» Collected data
· · ·
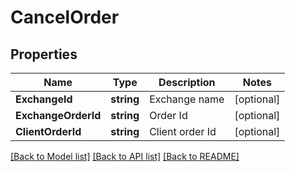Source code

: # CancelOrder

## Properties

Name | Type | Description | Notes
------------ | ------------- | ------------- | -------------
**ExchangeId** | **string** | Exchange name | [optional] 
**ExchangeOrderId** | **string** | Order Id | [optional] 
**ClientOrderId** | **string** | Client order Id | [optional] 

[[Back to Model list]](../README.md#documentation-for-models) [[Back to API list]](../README.md#documentation-for-api-endpoints) [[Back to README]](../README.md)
· · ·
» What the task requires
Please make an exact copy of the lines from the one holding "Name | Type | Description | Notes" through the final line of the records above, nothing more.

» Answer space
Name | Type | Description | Notes
------------ | ------------- | ------------- | -------------
**ExchangeId** | **string** | Exchange name | [optional] 
**ExchangeOrderId** | **string** | Order Id | [optional] 
**ClientOrderId** | **string** | Client order Id | [optional] 

[[Back to Model list]](../README.md#documentation-for-models) [[Back to API list]](../README.md#documentation-for-api-endpoints) [[Back to README]](../README.md)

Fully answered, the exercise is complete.